Doughnuts


Miękkie, puszyste, słodkie a przede wszystkim przepiękne amerykańskie pączki. To nic trudnego, aby zrobić je w domu a idealną okazją do ich przygotowania może być zbliżający się tłusty czwartek. Zdecydowałam się na przygotowanie wersji z białą i mleczną czekoladą jeśli wolicie możecie do dekoracji użyć lukru i kolorowych posypek. A jeżeli nie przepadacie za zbyt słodkimi deserami możecie po prostu posypać niewielką ilością cukru pudru.

Składniki :


15 g świeżych drożdży
1/4 szklanki ciepłej wody
1 łyżeczka cukru
3 i 3/4 szklanki mąki
1/2 szklanki cukru
2 roztrzepane jajka
1 szklanka mleka
1/3 szklanki miękkiego masła
szczypta soli
łyżeczka cukru waniliowego
olej do smażenia

Do dekoracji :


100 g mlecznej czekolady
posiekane orzechy laskowe
100 g białej czekolady
posypka czekoladowa


Zaczynamy od przygotowania zaczynu.
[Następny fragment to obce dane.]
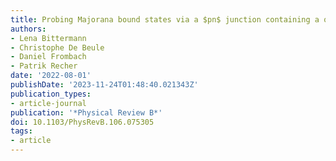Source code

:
 ```yaml
---
title: Probing Majorana bound states via a $pn$ junction containing a quantum dot
authors:
- Lena Bittermann
- Christophe De Beule
- Daniel Frombach
- Patrik Recher
date: '2022-08-01'
publishDate: '2023-11-24T01:48:40.021343Z'
publication_types:
- article-journal
publication: '*Physical Review B*'
doi: 10.1103/PhysRevB.106.075305
tags:
- article
---
```

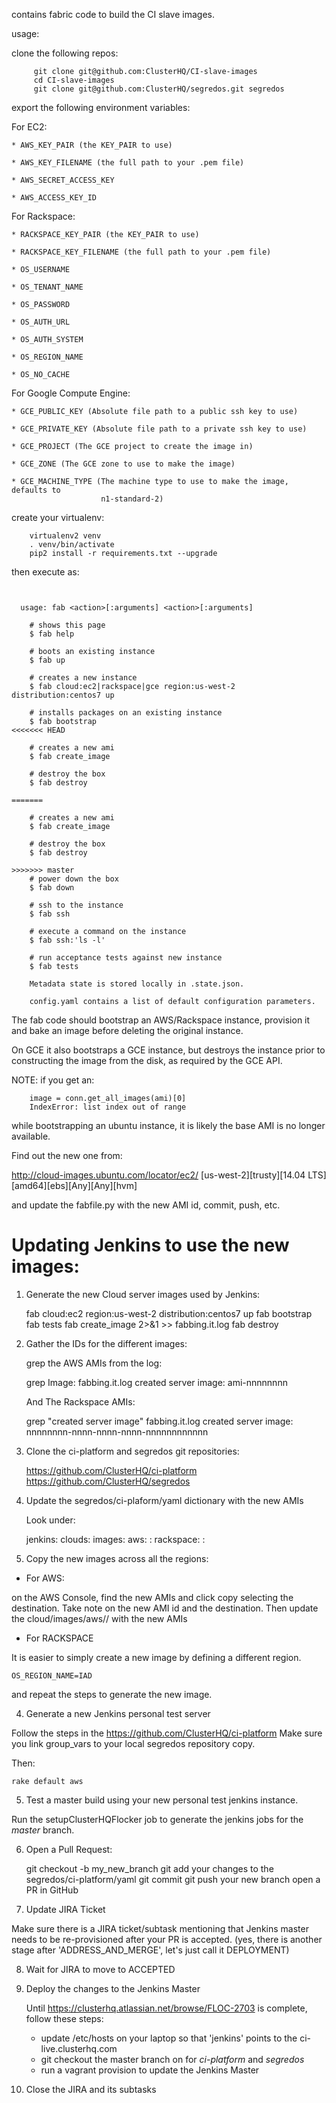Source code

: contains fabric code to build the CI slave images.

usage:

clone the following repos:


```
     git clone git@github.com:ClusterHQ/CI-slave-images
     cd CI-slave-images
     git clone git@github.com:ClusterHQ/segredos.git segredos
```

export the following environment variables:


For EC2:


    * AWS_KEY_PAIR (the KEY_PAIR to use)

    * AWS_KEY_FILENAME (the full path to your .pem file)

    * AWS_SECRET_ACCESS_KEY

    * AWS_ACCESS_KEY_ID


For Rackspace:


    * RACKSPACE_KEY_PAIR (the KEY_PAIR to use)

    * RACKSPACE_KEY_FILENAME (the full path to your .pem file)

    * OS_USERNAME

    * OS_TENANT_NAME

    * OS_PASSWORD

    * OS_AUTH_URL

    * OS_AUTH_SYSTEM

    * OS_REGION_NAME

    * OS_NO_CACHE


For Google Compute Engine:

    * GCE_PUBLIC_KEY (Absolute file path to a public ssh key to use)

    * GCE_PRIVATE_KEY (Absolute file path to a private ssh key to use)

    * GCE_PROJECT (The GCE project to create the image in)

    * GCE_ZONE (The GCE zone to use to make the image)

    * GCE_MACHINE_TYPE (The machine type to use to make the image, defaults to
                        n1-standard-2)




create your virtualenv:

```
    virtualenv2 venv
    . venv/bin/activate
    pip2 install -r requirements.txt --upgrade

```

then execute as:

```


  usage: fab <action>[:arguments] <action>[:arguments]

    # shows this page
    $ fab help

    # boots an existing instance
    $ fab up

    # creates a new instance
    $ fab cloud:ec2|rackspace|gce region:us-west-2 distribution:centos7 up

    # installs packages on an existing instance
    $ fab bootstrap
<<<<<<< HEAD

    # creates a new ami
    $ fab create_image

    # destroy the box
    $ fab destroy

=======

    # creates a new ami
    $ fab create_image

    # destroy the box
    $ fab destroy

>>>>>>> master
    # power down the box
    $ fab down

    # ssh to the instance
    $ fab ssh

    # execute a command on the instance
    $ fab ssh:'ls -l'

    # run acceptance tests against new instance
    $ fab tests

    Metadata state is stored locally in .state.json.

    config.yaml contains a list of default configuration parameters.
```

The fab code should bootstrap an AWS/Rackspace instance,
provision it and bake an image before deleting the original instance.

On GCE it also bootstraps a GCE instance, but destroys the instance prior to
constructing the image from the disk, as required by the GCE API.

NOTE: if you get an:
```
    image = conn.get_all_images(ami)[0]
    IndexError: list index out of range
```
while bootstrapping an ubuntu instance, it is likely the base AMI is no longer
available.

Find out the new one from:


http://cloud-images.ubuntu.com/locator/ec2/
[us-west-2][trusty][14.04 LTS][amd64][ebs][Any][Any][hvm]


and update the fabfile.py with the new AMI id, commit, push, etc.


Updating Jenkins to use the new images:
=======================================


1. Generate the new Cloud server images used by Jenkins:

    fab cloud:ec2 region:us-west-2 distribution:centos7 up
    fab bootstrap
    fab tests
    fab create_image 2>&1 >> fabbing.it.log
    fab destroy

2. Gather the IDs for the different images:

   grep the AWS AMIs from the log:

    grep Image: fabbing.it.log
    created server image: ami-nnnnnnnn

   And The Rackspace AMIs:

    grep "created server image" fabbing.it.log
    created server image: nnnnnnnn-nnnn-nnnn-nnnn-nnnnnnnnnnnn


3. Clone the ci-platform and segredos git repositories:

   https://github.com/ClusterHQ/ci-platform
   https://github.com/ClusterHQ/segredos


3. Update the segredos/ci-plaform/yaml dictionary with the new AMIs

   Look under:

   jenkins:
    clouds:
        images:
            aws:
                <my-region>:
            rackspace:
                <my-region>:


3. Copy the new images across all the regions:

* For AWS:

on the AWS Console, find the new AMIs and click copy selecting the destination.
Take note on the new AMI id and the destination.
Then update the cloud/images/aws/<region>/ with the new AMIs

* For RACKSPACE

It is easier to simply create a new image by defining a different region.
```
OS_REGION_NAME=IAD
```
and repeat the steps to generate the new image.


4. Generate a new Jenkins personal test server

Follow the steps in the https://github.com/ClusterHQ/ci-platform
Make sure you link group_vars to your local segredos repository copy.

Then:

    rake default aws


5. Test a master build using your new personal test jenkins instance.

Run the setupClusterHQFlocker job to generate the jenkins jobs for the
*master* branch.


6. Open a Pull Request:

    git checkout -b my_new_branch
    git add your changes to the segredos/ci-platform/yaml
    git commit
    git push your new branch
    open a PR in GitHub


7. Update JIRA Ticket

Make sure there is a JIRA ticket/subtask mentioning that Jenkins master
needs to be re-provisioned after your PR is accepted.
(yes, there is another stage after 'ADDRESS_AND_MERGE', let's just call it DEPLOYMENT)


8. Wait for JIRA to move to ACCEPTED


8. Deploy the changes to the Jenkins Master

   Until https://clusterhq.atlassian.net/browse/FLOC-2703 is complete, follow
   these steps:

   - update /etc/hosts on your laptop so that 'jenkins' points to the ci-live.clusterhq.com
   - git checkout the master branch on for *ci-platform* and *segredos*
   - run a vagrant provision to update the Jenkins Master


9. Close the JIRA and its subtasks
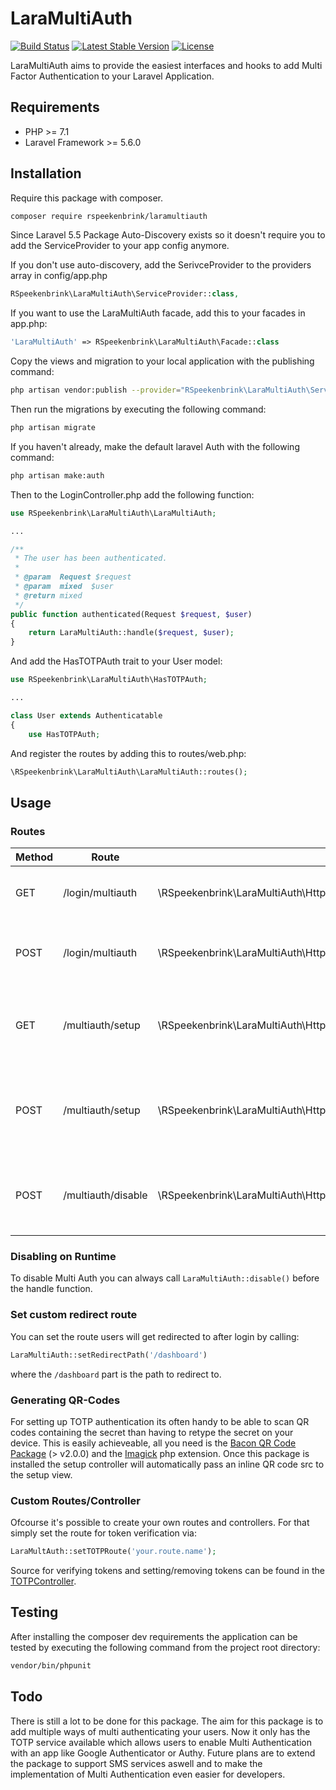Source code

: # LaraMultiAuth
[![Build Status](https://travis-ci.org/RSpeekenbrink/LaraMultiAuth.svg?branch=master)](https://travis-ci.org/RSpeekenbrink/LaraMultiAuth)
[![Latest Stable Version](https://poser.pugx.org/rspeekenbrink/laramultiauth/version)](https://packagist.org/packages/rspeekenbrink/laramultiauth)
[![License](https://poser.pugx.org/rspeekenbrink/laramultiauth/license.png)](LICENSE)

LaraMultiAuth aims to provide the easiest interfaces and hooks to add Multi Factor 
Authentication to your Laravel Application.

## Requirements
- PHP >= 7.1
- Laravel Framework >= 5.6.0

## Installation
Require this package with composer.

```bash
composer require rspeekenbrink/laramultiauth
```

Since Laravel 5.5 Package Auto-Discovery exists so it doesn't require you to add the ServiceProvider
to your app config anymore.

If you don't use auto-discovery, add the SerivceProvider to the providers array in config/app.php

```php
RSpeekenbrink\LaraMultiAuth\ServiceProvider::class,
```

If you want to use the LaraMultiAuth facade, add this to your facades in app.php:
```php
'LaraMultiAuth' => RSpeekenbrink\LaraMultiAuth\Facade::class
```

Copy the views and migration to your local application with the publishing command:
```bash
php artisan vendor:publish --provider="RSpeekenbrink\LaraMultiAuth\ServiceProvider"
```

Then run the migrations by executing the following command:

```bash
php artisan migrate
```

If you haven't already, make the default laravel Auth with the following command:
```bash
php artisan make:auth
```

Then to the LoginController.php add the following function:
```php
use RSpeekenbrink\LaraMultiAuth\LaraMultiAuth;

...

/**
 * The user has been authenticated.
 *
 * @param  Request $request
 * @param  mixed  $user
 * @return mixed
 */
public function authenticated(Request $request, $user)
{
    return LaraMultiAuth::handle($request, $user);
}
```

And add the HasTOTPAuth trait to your User model:

```php
use RSpeekenbrink\LaraMultiAuth\HasTOTPAuth;

...

class User extends Authenticatable
{
    use HasTOTPAuth;
```

And register the routes by adding this to routes/web.php:

```php
\RSpeekenbrink\LaraMultiAuth\LaraMultiAuth::routes();
```

## Usage

### Routes
| Method | Route              | Controller                                                                    | Description                                                                       |
|--------|--------------------|-------------------------------------------------------------------------------|-----------------------------------------------------------------------------------|
| GET    | /login/multiauth   | \RSpeekenbrink\LaraMultiAuth\Http\Controllers\TOTPController@showTokenScreen  | Show the multi authentication login screen                                        |
| POST   | /login/multiauth   | \RSpeekenbrink\LaraMultiAuth\Http\Controllers\TOTPController@verifyToken      | Verify posted token from multi authentication login screen                        |
| GET    | /multiauth/setup   | \RSpeekenbrink\LaraMultiAuth\Http\Controllers\TOTPController@showSetup        | (Requires user to be logged in) Shows screen to setup TOTP Authentication         |
| POST   | /multiauth/setup   | \RSpeekenbrink\LaraMultiAuth\Http\Controllers\TOTPController@postSetup        | (Requires user to be logged in) Verifies and sets up TOTP Authentication for user |
| POST   | /multiauth/disable | \RSpeekenbrink\LaraMultiAuth\Http\Controllers\TOTPController@disableMultiAuth | (Requires user to be logged in) Disable TOTP Authentication for user              |


### Disabling on Runtime
To disable Multi Auth you can always call ``LaraMultiAuth::disable()`` before the handle function.

### Set custom redirect route
You can set the route users will get redirected to after login by calling:
```php
LaraMultiAuth::setRedirectPath('/dashboard')
```

where the ``/dashboard`` part is the path to redirect to.

### Generating QR-Codes
For setting up TOTP authentication its often handy to be able to scan QR codes containing the secret than having to retype the secret on your device.
This is easily achieveable, all you need is the [Bacon QR Code Package](https://github.com/Bacon/BaconQrCode) (> v2.0.0) and the [Imagick](https://www.php.net/manual/en/book.imagick.php) php extension. Once this package is 
installed the setup controller will automatically pass an inline QR code src to the setup view.

### Custom Routes/Controller
Ofcourse it's possible to create your own routes and controllers. For that simply set the route for token verification via:
```php
LaraMultAuth::setTOTPRoute('your.route.name');
```

Source for verifying tokens and setting/removing tokens can be found in the [TOTPController](src/Http/Controllers/TOTPController.php).

## Testing
After installing the composer dev requirements the application can be tested by executing the following command from the project root directory:

```bash
vendor/bin/phpunit
```

## Todo
There is still a lot to be done for this package. The aim for this package is to add multiple ways
of multi authenticating your users. Now it only has the TOTP service available which allows users to enable
Multi Authentication with an app like Google Authenticator or Authy. Future plans are to extend the package to support
SMS services aswell and to make the implementation of Multi Authentication even easier for developers.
W miseczce pokruszone drożdże łączymy z  łyżeczką cukru i wodą, odstawiamy w ciepłe miejsce na około 10 minut. W tym czasie do dużej miski wsypujemy mąkę, cukier, sól, cukier waniliowy i mieszamy. Dodajemy jajka i mieszamy, następnie wyrośnięty zaczyn i mleko. Należy zwrócić uwagę na temperaturę mleka. Musi być ciepłe, nie gorące.
Gdy w misce mamy już wszystkie składniki zaczynamy wyrabiać ciasto. Pod koniec partiami dodajemy masło i wyrabiamy, aż ciasto będzie gładkie i lśniące. Przykryte odstawiamy na godzinę do wyrośnięcia.

Gdy ciasto podwoiło objętość. Wykładamy je na powierzchnię obficie posypaną mąka. Warto zwrócić na to uwagę, gdyż ciasto jet dość rzadkie i łatwo się przykleja.  Wałkujemy na grubość około 1,5 cm. Za pomocą okrągłych foremek lub szklanki i kieliszka o ostrych krawędziach  wykrawamy kółka.

Wykrojone kółka muszą podrosnąć jeszcze około pół godziny, dlatego ja układam je na powierzchni wyłożonej papierem do pieczenia. Jeśli trochę się poprzyklejają nie ma się co martwic, ani na siłę próbować odrywać, bo wtedy stracą swój kształt. Należy po prostu pociąć papier z pod spodu na kawałki i wrzucać pączki na głęboki, gorący olej wraz z kawałkiem papieru. On po chwili na gorącym tłuszczu sam odejdzie od ciasta i z łatwością można go wyjąć.

Ja wkładam pączki w ten sposób za każdym razem. Jest po prostu wygodniej.

Olej do smażenia nie powinien być zbyt gorący bo pączki szybko zbrązowieją z wierzchu a mogą być surowe w środku. Dlatego lepiej smażyć je odrobinę dłużej na chłodniejszym oleju.

Na koniec zostaje najprzyjemniejsze - dekoracja. Czekolady rozpuszczamy w kąpieli wodnej, maczamy w nich pączki i odwracamy szybkim ruchem. Zanurzone w białej czekoladzie posypujemy czekoladową posypka, a te w mlecznej czekoladzie orzechami. Choć oczywiście możemy przyozdobić je jak tylko nam się podoba.